When the national teams aren’t playing however, the majority of attention is given to overseas European football rather than local teams. Worldwide interest has skyrocketed over the past decade and a half due to weekly coverage in mass media and on social networking sites like Twitter and Facebook, connecting fans on both national and international levels to these teams. But why is European football especially popular in Asia?
For the English Premier League alone there are an estimated 820 million supporters in Asia, according to sports research company Repucom. Manchester United claims that they have 100 million fans—and that’s just in China. Manchester City, too, has been gaining ground in recent years, with five times as many fans in Asia (16%) as there are in the U.K. (3%). This commercial success in Asia can be explained by the region’s unparalleled growth, where increasing amounts of disposable income for the growing middle class has seen greater spending on cable subscriptions and merchandise. An absence of any equivalent to major European Leagues in Asia has also made it easy for big clubs to enter Asia without much local competition.
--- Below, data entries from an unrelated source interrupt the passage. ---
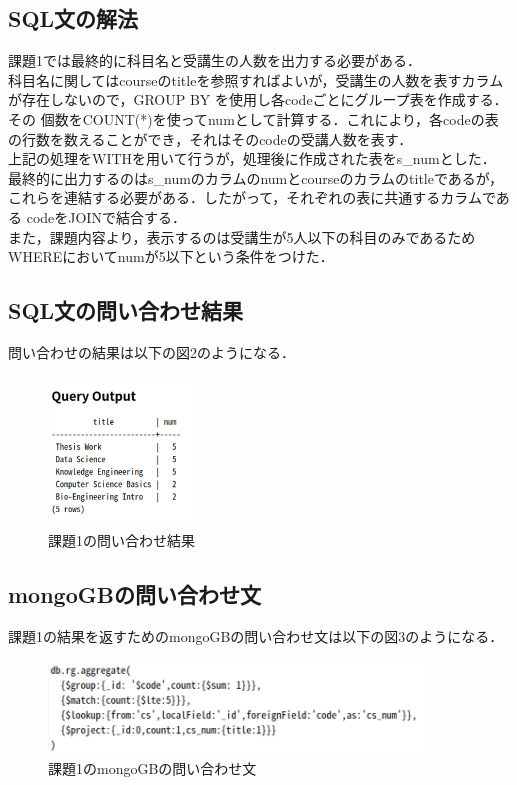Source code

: \documentclass[dvipdfmx]{jarticle}
\begin{document}
\subsection{SQL文の解法}
課題1では最終的に科目名と受講生の人数を出力する必要がある．
\\科目名に関してはcourseのtitleを参照すればよいが，受講生の人数を表すカラムが存在しないので，GROUP BY を使用し各codeごとにグループ表を作成する．その
個数をCOUNT(*)を使ってnumとして計算する．これにより，各codeの表の行数を数えることができ，それはそのcodeの受講人数を表す．\\
上記の処理をWITHを用いて行うが，処理後に作成された表をs\_numとした．\\
最終的に出力するのはs\_numのカラムのnumとcourseのカラムのtitleであるが，これらを連結する必要がある．したがって，それぞれの表に共通するカラムである
codeをJOINで結合する．\\
また，課題内容より，表示するのは受講生が5人以下の科目のみであるためWHEREにおいてnumが5以下という条件をつけた．
\clearpage
\subsection{SQL文の問い合わせ結果}
問い合わせの結果は以下の図2のようになる．\\
\begin{figure}[h]
    \centering
    \includegraphics[width=4cm]{sqlresult1.png}
    \caption{課題1の問い合わせ結果}
\end{figure}
\subsection{mongoGBの問い合わせ文}
課題1の結果を返すためのmongoGBの問い合わせ文は以下の図3のようになる．\\
\begin{figure}[h]
    \centering
    \includegraphics[width=10cm]{mongo1_code.png}
    \caption{課題1のmongoGBの問い合わせ文}
\end{figure}
\end{document}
The commercialization of the European leagues has also been triggered by the introduction of Financial Fair Play (FFP) rules, a response to clubs who were encouraged to borrow money to obtain better players and more points in their leagues, even if it meant they couldn’t break even. The Union of European Football Associations (UEFA) introduced FFP to reduce incentives to make losses, punishing clubs exceeding spending over several seasons—the most severe consequence of breaking these rules would be disqualification from European competitions. Such restrictions have motivated teams to work on their club brand overseas. With the potential for huge fan bases in Asia, it is unsurprising they are spending their summers touring Asia in friendly matches and competitions with local and even other European teams.
In Korea’s own K-League, for instance an average of 15,000 people usually attend matches. But when German team Bayer Leverkusen came for a friendly last year, the number of attendees tripled, filling the stadium—mainly due to the inclusion of “the future of Korean soccer” duo Son Heung Min and Ryo Seung Woo. It seems the patriotic streak in countries that have their nationals playing in Europe shows colorfully during these tours. Something similar happened when Manchester United toured around Asia back in 2012, where shirt sales for the only Asian on their first team, Japanese attacking midfielder Kagawa Shinji, surpassed $300 million.
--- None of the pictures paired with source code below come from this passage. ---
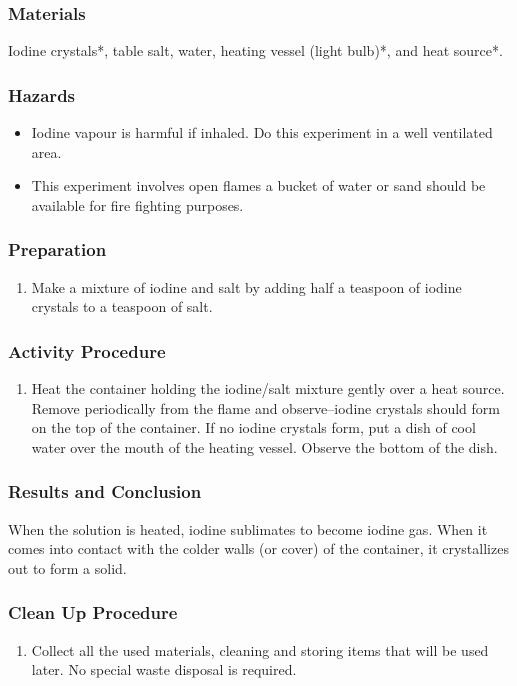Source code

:\subsubsection*{Materials}
Iodine crystals*, table salt, water, heating vessel (light bulb)*, and heat source*.
\subsubsection*{Hazards}
\begin{itemize}
\item Iodine vapour is harmful if inhaled. Do this experiment in a well ventilated area.
\item This experiment involves open flames a bucket of water or sand should be available for fire fighting purposes.
\end{itemize}

\subsubsection*{Preparation}
\begin{enumerate}
\item{Make a mixture of iodine and salt by adding half a teaspoon of iodine crystals to a teaspoon of salt.}
\end{enumerate}

\subsubsection*{Activity Procedure}
\begin{enumerate}
\item{Heat the container holding the iodine/salt mixture gently over a heat source. Remove periodically from the flame and observe--iodine crystals should form on the top of the container. If no iodine crystals form, put a dish of cool water over the mouth of the heating vessel. Observe the bottom of the dish. }
\end{enumerate}

\subsubsection*{Results and Conclusion}
When the solution is heated, iodine sublimates to become iodine gas. When it comes into contact with the colder walls (or cover) of the container, it crystallizes out to form a solid.

\subsubsection*{Clean Up Procedure}
\begin{enumerate}
\item{Collect all the used materials, cleaning and storing items that will be used later. No special waste disposal is required.}
\end{enumerate}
What seems to be happening here is that with all the financial attention given to the big leagues, little is left for the local ones. When football can be enjoyed in the comfort of one’s home, a new angle needs to be found to win the hearts of local fans. Some sort of brain drain has also been observed with talented footballers leaving for Europe when given the opportunity, making the development of Asian leagues less sustainable. Japan’s J-League has defied this somewhat with its local competition becoming stronger even with its best players moving to Europe.
Could China reverse this trend? Its teams are being coached by old timers in Europe, and have some of the most well-paid players in the world too. On top of this, they have the opportunity to grow without the restrictions UEFA have put on European leagues. China’s own Super League has had to overcome other obstacles in recent years due to the increase in attention and investment it’s receiving from Chinese companies; match-fixing and illegal betting are rampant in the league still, and even though the government is starting to take steps to fix this (the top executives of the Football Association of China were prosecuted in 2012 for taking bribes), it remains a problem to this day.
China could very well win a World Cup before England does, (although after half a century of not winning I would argue that there really isn’t that much of an achievement in that respect,) but how it, as well as other countries in the region will reach global recognition, is a journey I, at least, am very interested in seeing the development of.